_EXERCISE PROMPT_
For the word "label", find each line in the entries where it occurs and copy that line.

_DATA_

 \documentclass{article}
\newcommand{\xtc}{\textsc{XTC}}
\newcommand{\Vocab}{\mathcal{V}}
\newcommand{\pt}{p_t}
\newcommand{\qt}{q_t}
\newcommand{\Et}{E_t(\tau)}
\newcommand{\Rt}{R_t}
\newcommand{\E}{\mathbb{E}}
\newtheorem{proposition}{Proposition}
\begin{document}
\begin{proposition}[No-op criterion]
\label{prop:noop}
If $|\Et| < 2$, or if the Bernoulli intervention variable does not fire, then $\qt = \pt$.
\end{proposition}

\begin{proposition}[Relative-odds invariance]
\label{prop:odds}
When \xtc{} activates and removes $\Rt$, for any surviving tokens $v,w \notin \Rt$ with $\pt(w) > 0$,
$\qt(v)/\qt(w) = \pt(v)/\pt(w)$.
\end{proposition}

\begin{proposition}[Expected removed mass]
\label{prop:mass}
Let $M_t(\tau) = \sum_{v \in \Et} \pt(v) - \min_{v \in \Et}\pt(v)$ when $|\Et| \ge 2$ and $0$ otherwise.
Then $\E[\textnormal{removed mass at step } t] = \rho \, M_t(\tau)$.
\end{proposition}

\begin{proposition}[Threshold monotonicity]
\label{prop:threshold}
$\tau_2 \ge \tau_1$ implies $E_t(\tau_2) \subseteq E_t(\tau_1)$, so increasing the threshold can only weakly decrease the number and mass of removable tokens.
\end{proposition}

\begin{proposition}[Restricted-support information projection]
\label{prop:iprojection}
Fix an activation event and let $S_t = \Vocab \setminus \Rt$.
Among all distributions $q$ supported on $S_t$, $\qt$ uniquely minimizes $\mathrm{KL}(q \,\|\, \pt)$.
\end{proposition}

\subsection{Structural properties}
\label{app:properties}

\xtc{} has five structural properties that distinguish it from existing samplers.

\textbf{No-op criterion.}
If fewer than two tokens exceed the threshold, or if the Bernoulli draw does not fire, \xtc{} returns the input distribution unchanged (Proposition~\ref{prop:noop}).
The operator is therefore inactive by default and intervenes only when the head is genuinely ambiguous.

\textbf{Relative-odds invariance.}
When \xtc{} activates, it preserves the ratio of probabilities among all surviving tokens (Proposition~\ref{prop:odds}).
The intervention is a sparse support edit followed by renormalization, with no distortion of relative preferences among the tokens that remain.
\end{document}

_SOLUTION TO THIS PROBLEM_
\label{prop:noop}
\label{prop:odds}
\label{prop:mass}
\label{prop:threshold}
\label{prop:iprojection}
\label{app:properties}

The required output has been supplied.